ACP (Table 1), which is a core protein of the FAS II pathway [18], is required for the final formation of C14:0 and C16:0. In the process of elongation, ACP is bonded to the growing fatty acyl radicals and participates in fatty acyl elongation, which consists of cyclic sequential reactions catalyzed by a series of enzymes [13]. The absence of this core substance would terminate FAS II, leading to apicoplast segregation deficiencies and proliferation defects [20]. Therefore, the components specifically targeting ACPs have an anti-proliferative effect.

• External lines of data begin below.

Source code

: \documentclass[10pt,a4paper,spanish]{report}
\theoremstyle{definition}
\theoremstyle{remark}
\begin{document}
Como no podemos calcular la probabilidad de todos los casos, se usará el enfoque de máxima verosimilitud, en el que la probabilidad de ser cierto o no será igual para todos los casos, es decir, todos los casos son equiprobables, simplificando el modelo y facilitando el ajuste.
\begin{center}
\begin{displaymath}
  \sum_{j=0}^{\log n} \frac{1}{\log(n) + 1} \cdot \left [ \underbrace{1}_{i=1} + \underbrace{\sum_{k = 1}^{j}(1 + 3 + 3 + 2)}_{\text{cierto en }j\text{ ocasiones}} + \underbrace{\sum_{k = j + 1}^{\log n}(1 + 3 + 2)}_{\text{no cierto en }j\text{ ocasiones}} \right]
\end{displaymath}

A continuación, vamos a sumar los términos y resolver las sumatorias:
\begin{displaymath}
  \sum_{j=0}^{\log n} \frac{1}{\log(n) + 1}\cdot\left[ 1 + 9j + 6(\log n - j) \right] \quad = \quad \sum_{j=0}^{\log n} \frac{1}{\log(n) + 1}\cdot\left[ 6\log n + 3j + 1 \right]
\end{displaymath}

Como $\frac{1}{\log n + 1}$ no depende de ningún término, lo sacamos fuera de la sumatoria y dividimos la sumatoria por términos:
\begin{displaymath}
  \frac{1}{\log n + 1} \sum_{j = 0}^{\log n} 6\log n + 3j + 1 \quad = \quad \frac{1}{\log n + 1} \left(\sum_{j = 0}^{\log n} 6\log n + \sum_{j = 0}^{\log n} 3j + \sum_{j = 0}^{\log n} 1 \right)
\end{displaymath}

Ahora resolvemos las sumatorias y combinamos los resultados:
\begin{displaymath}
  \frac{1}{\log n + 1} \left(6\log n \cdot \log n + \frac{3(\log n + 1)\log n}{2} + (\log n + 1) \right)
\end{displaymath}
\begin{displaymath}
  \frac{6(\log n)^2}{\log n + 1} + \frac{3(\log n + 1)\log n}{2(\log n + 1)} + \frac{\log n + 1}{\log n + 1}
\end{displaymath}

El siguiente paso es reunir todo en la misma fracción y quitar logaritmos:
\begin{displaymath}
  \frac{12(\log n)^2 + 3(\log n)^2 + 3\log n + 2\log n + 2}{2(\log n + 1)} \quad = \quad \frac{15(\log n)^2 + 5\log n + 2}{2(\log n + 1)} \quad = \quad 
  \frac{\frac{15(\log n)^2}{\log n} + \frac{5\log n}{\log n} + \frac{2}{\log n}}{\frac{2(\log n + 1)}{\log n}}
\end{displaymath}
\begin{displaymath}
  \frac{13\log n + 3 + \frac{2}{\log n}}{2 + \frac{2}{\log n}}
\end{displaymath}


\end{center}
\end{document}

FabI is responsible for the final reductive step in the FAS II pathway, and there is no homolog to FabI in mammals [21]. Triclosan is a potent inhibitor of TgFabI (Table 1) [22], the inhibitory activity of which is binding to a conserved Tyr residue in the active site and preventing the formation of a ternary complex [23]. After binding to inhibitors, the catalytic activity decreases, leading to apicoplast morphology alterations as well as division defects [19]. Moreover, the modifications of the A-rings and B-rings of triclosan can improve the absorption, distribution, metabolism, excretion, and toxicity (ADMET) profiles, increasing the drug’s premeability [23].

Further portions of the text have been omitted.